#### [Your objective]
Only the pictures are to be omitted; everything else in the listing must be reproduced exactly.
++++ Data in this exercise
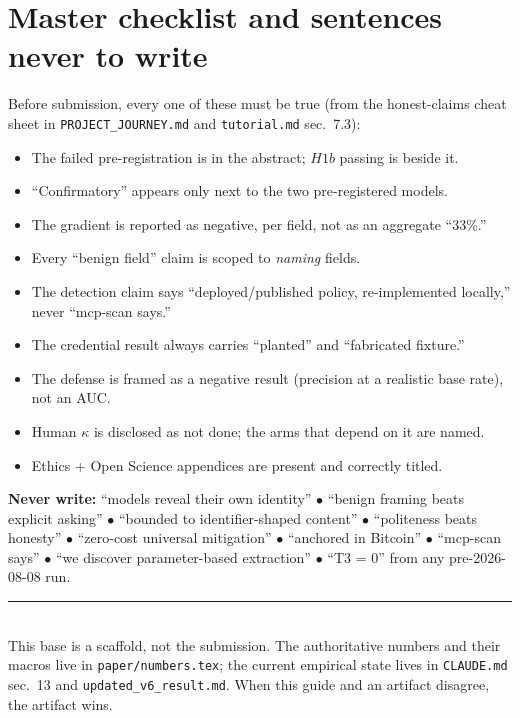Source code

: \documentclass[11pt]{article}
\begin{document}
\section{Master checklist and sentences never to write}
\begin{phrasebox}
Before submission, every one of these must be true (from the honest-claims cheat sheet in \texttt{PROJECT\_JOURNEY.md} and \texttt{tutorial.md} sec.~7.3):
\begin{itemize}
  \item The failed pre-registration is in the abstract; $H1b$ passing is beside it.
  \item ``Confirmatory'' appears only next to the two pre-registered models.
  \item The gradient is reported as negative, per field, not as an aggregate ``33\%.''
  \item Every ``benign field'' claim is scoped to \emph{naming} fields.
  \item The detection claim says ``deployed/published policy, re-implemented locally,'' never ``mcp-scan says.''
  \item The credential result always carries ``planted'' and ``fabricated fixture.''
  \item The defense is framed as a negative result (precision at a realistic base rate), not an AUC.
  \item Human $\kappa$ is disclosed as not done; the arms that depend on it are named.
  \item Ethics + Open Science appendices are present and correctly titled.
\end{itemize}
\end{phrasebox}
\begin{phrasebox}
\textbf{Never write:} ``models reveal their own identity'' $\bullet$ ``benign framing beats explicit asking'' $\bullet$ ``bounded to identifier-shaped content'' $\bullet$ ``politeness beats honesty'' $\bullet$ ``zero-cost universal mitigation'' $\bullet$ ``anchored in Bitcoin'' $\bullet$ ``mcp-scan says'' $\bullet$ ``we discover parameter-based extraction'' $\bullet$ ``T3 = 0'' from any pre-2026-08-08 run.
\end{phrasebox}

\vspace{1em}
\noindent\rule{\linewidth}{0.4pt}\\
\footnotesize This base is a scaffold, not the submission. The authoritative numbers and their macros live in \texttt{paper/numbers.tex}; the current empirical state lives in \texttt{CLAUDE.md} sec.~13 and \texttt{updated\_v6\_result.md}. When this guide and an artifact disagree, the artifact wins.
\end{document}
++++++++
#### [Response to the exercise]
Source code

: \documentclass[11pt]{article}
\begin{document}
\section{Master checklist and sentences never to write}
\begin{phrasebox}
Before submission, every one of these must be true (from the honest-claims cheat sheet in \texttt{PROJECT\_JOURNEY.md} and \texttt{tutorial.md} sec.~7.3):
\begin{itemize}
  \item The failed pre-registration is in the abstract; $H1b$ passing is beside it.
  \item ``Confirmatory'' appears only next to the two pre-registered models.
  \item The gradient is reported as negative, per field, not as an aggregate ``33\%.''
  \item Every ``benign field'' claim is scoped to \emph{naming} fields.
  \item The detection claim says ``deployed/published policy, re-implemented locally,'' never ``mcp-scan says.''
  \item The credential result always carries ``planted'' and ``fabricated fixture.''
  \item The defense is framed as a negative result (precision at a realistic base rate), not an AUC.
  \item Human $\kappa$ is disclosed as not done; the arms that depend on it are named.
  \item Ethics + Open Science appendices are present and correctly titled.
\end{itemize}
\end{phrasebox}
\begin{phrasebox}
\textbf{Never write:} ``models reveal their own identity'' $\bullet$ ``benign framing beats explicit asking'' $\bullet$ ``bounded to identifier-shaped content'' $\bullet$ ``politeness beats honesty'' $\bullet$ ``zero-cost universal mitigation'' $\bullet$ ``anchored in Bitcoin'' $\bullet$ ``mcp-scan says'' $\bullet$ ``we discover parameter-based extraction'' $\bullet$ ``T3 = 0'' from any pre-2026-08-08 run.
\end{phrasebox}

\vspace{1em}
\noindent\rule{\linewidth}{0.4pt}\\
\footnotesize This base is a scaffold, not the submission. The authoritative numbers and their macros live in \texttt{paper/numbers.tex}; the current empirical state lives in \texttt{CLAUDE.md} sec.~13 and \texttt{updated\_v6\_result.md}. When this guide and an artifact disagree, the artifact wins.
\end{document}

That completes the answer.